With the election of Barack Obama to the presidency of the United States, I feel that America has taken a great forward leap to fulfilling its promise made long ago and kept alive, sometimes dimly, through several centuries.

Thus, I see the election of Barack Obama, a black American as President, as a historical moment that is consumation of a long wait, a waiting that fulfills the hope of an experiment. The American experiment--never assured of success--has always been that all Americans would have a chance to effect their potential.

It is difificult for me to express my personal feelings about Sen. Obama ascending to the highest office in the land and arguably the most important in the world. Having grown up in a small southern town in the 1950s and '60s, where and when prejudicial attitudes were the norm, I, too, living in that racist milieu, was a child racist, or at least I breathed the air of institutional and social racism and accepted it as normal.

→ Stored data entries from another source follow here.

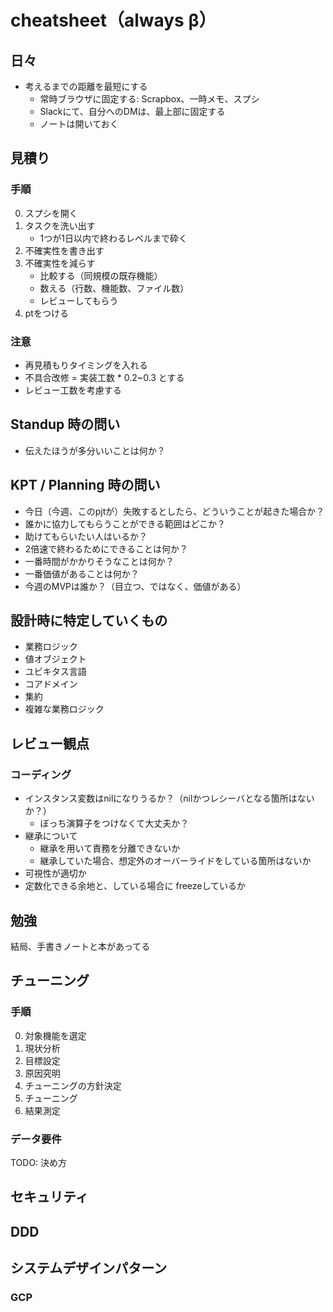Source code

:# cheatsheet（always β）

## 日々

- 考えるまでの距離を最短にする
  - 常時ブラウザに固定する: Scrapbox、一時メモ、スプシ
  - Slackにて、自分へのDMは、最上部に固定する
  - ノートは開いておく

## 見積り

### 手順

0. スプシを開く
1. タスクを洗い出す
   - 1つが1日以内で終わるレベルまで砕く
2. 不確実性を書き出す
3. 不確実性を減らす
   - 比較する（同規模の既存機能）
   - 数える（行数、機能数、ファイル数）
   - レビューしてもらう
4. ptをつける

### 注意

- 再見積もりタイミングを入れる
- 不具合改修 = 実装工数 * 0.2~0.3 とする
- レビュー工数を考慮する

## Standup 時の問い

- 伝えたほうが多分いいことは何か？

## KPT / Planning 時の問い

- 今日（今週、このpjtが）失敗するとしたら、どういうことが起きた場合か？
- 誰かに協力してもらうことができる範囲はどこか？
- 助けてもらいたい人はいるか？
- 2倍速で終わるためにできることは何か？
- 一番時間がかかりそうなことは何か？
- 一番価値があることは何か？
- 今週のMVPは誰か？（目立つ、ではなく、価値がある）

## 設計時に特定していくもの

- 業務ロジック
- 値オブジェクト
- ユビキタス言語
- コアドメイン
- 集約
- 複雑な業務ロジック

## レビュー観点

### コーディング

- インスタンス変数はnilになりうるか？（nilかつレシーバとなる箇所はないか？）
  - ぼっち演算子をつけなくて大丈夫か？
- 継承について
  - 継承を用いて責務を分離できないか
  - 継承していた場合、想定外のオーバーライドをしている箇所はないか
- 可視性が適切か
- 定数化できる余地と、している場合に freezeしているか

## 勉強

結局、手書きノートと本があってる

## チューニング

### 手順

0. 対象機能を選定
1. 現状分析
2. 目標設定
3. 原因究明
4. チューニングの方針決定
5. チューニング
6. 結果測定

### データ要件

TODO: 決め方

## セキュリティ

## DDD

## システムデザインパターン

### GCP
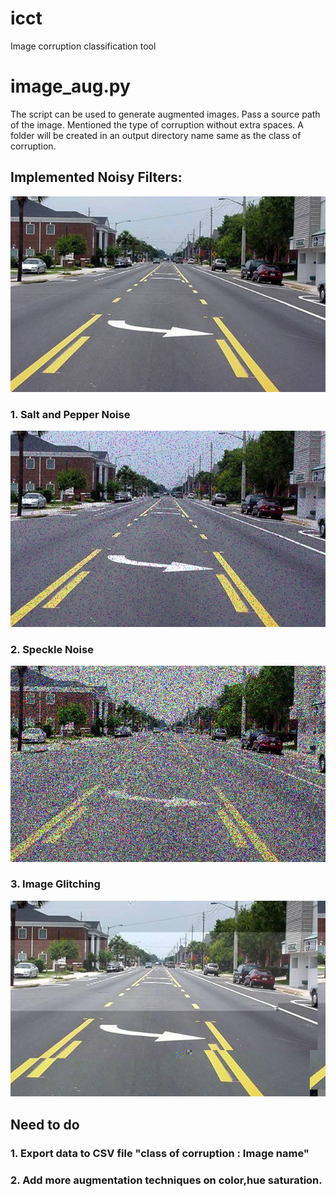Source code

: # icct
Image corruption classification tool

# image_aug.py

The script can be used to generate augmented images.
Pass a source path of the image.
Mentioned the type of corruption without extra spaces.
A folder will be created in an output directory name same as the class of corruption.

## Implemented Noisy Filters:

![Original Image](LanRed4.jpg)

### 1. Salt and Pepper Noise

![Salt and Pepper Noise](saltPepper_10rgb.jpg)

### 2. Speckle Noise 

![Speckle Noise](speckle_1rgb.jpg)

### 3. Image Glitching

![Glitched Image](glitched_1_0.jpg)

## Need to do

### 1. Export data to CSV file "class of corruption : Image name"
### 2. Add more augmentation techniques on color,hue saturation.
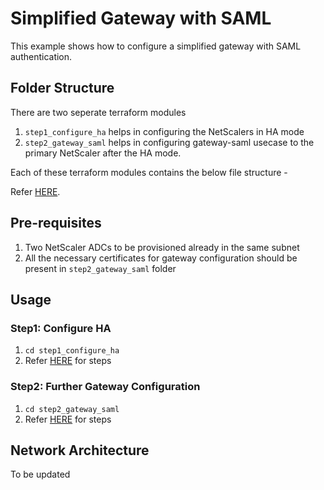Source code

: # Simplified Gateway with SAML

This example shows how to configure a simplified gateway with SAML authentication.


## Folder Structure
There are two seperate terraform modules
1. `step1_configure_ha` helps in configuring the NetScalers in HA mode
2. `step2_gateway_saml` helps in configuring gateway-saml usecase to the primary NetScaler after the HA mode.

Each of these terraform modules contains the below file structure -

Refer [HERE](../../../assets/common_docs/terraform/folder_structure.md).

## Pre-requisites

1. Two NetScaler ADCs to be provisioned already in the same subnet
2. All the necessary certificates for gateway configuration should be present in `step2_gateway_saml` folder

## Usage

### Step1: Configure HA

1. `cd step1_configure_ha`
2. Refer [HERE](../../../assets/common_docs/terraform/terraform_usage.md) for steps

### Step2: Further Gateway Configuration

1. `cd step2_gateway_saml`
2. Refer [HERE](../../../assets/common_docs/terraform/terraform_usage.md) for steps

## Network Architecture
To be updated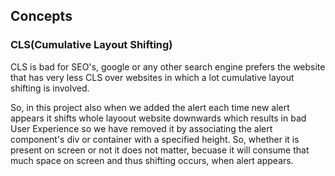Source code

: ## Concepts

### CLS(Cumulative Layout Shifting)

CLS is bad for SEO's, google or any other search engine prefers the website that has very less CLS over websites in which a lot cumulative layout shifting is involved.

So, in this project also when we added the alert each time new alert appears it shifts
whole layoout website downwards which results in bad User Experience so we have removed it
by associating the alert component's div or container with a specified height. So, whether
it is present on screen or not it does not matter, becuase it will consume that much space
on screen and thus shifting occurs, when alert appears.
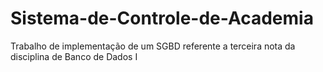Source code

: # Sistema-de-Controle-de-Academia
Trabalho de implementação de um SGBD referente a terceira nota da disciplina de Banco de Dados I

The historical moment of Obama's election was so palpable to me that it felt as if several time-space cycles phased in together at the precise moment that they were "destined" to take place. It felt like a completion, an old promise fulfilled for America generally and for me personally. When I saw Barack Obama embrace his running mate Joe Biden on stage at the end of Obama's victory speech on election night, it seemed much more than two election winners celebrating, it seemed to be the apotheosis of that centuries-old promise, of racial reconciliation. Again, it was also my completion, and my apotheosis.

We, as a people, living in the present, have become more of what "we"--envisioned for us 220 years ago by America's Founders--promised ourselves. It was a Covenant that could not be fulfilled during those long years. The Promise had to be kept (barely) alive through centuries of slavery, through turmoil of the Civil War, through dark days of Jim Crow, through struggles of the Civil Rights Movement, and through years of resignation that matters would not change.

I am speaking of hope, the hope that was the vision of the Founders. That hope and vision were that America could become, one day, the land of equal opportunity, the land of the free, the land of hope, and the place where people could dream of fulfilling their dreams. Now, with the advent of a "black" man to the highest office in the land, that hope is now reality.

America has now taken a giant step to realizing its potential. The election of Obama is the fulfillment, a historical moment, when America has now become more of itself. America has become more of what it has always promised. America has been waiting to become more America. That moment has arrived.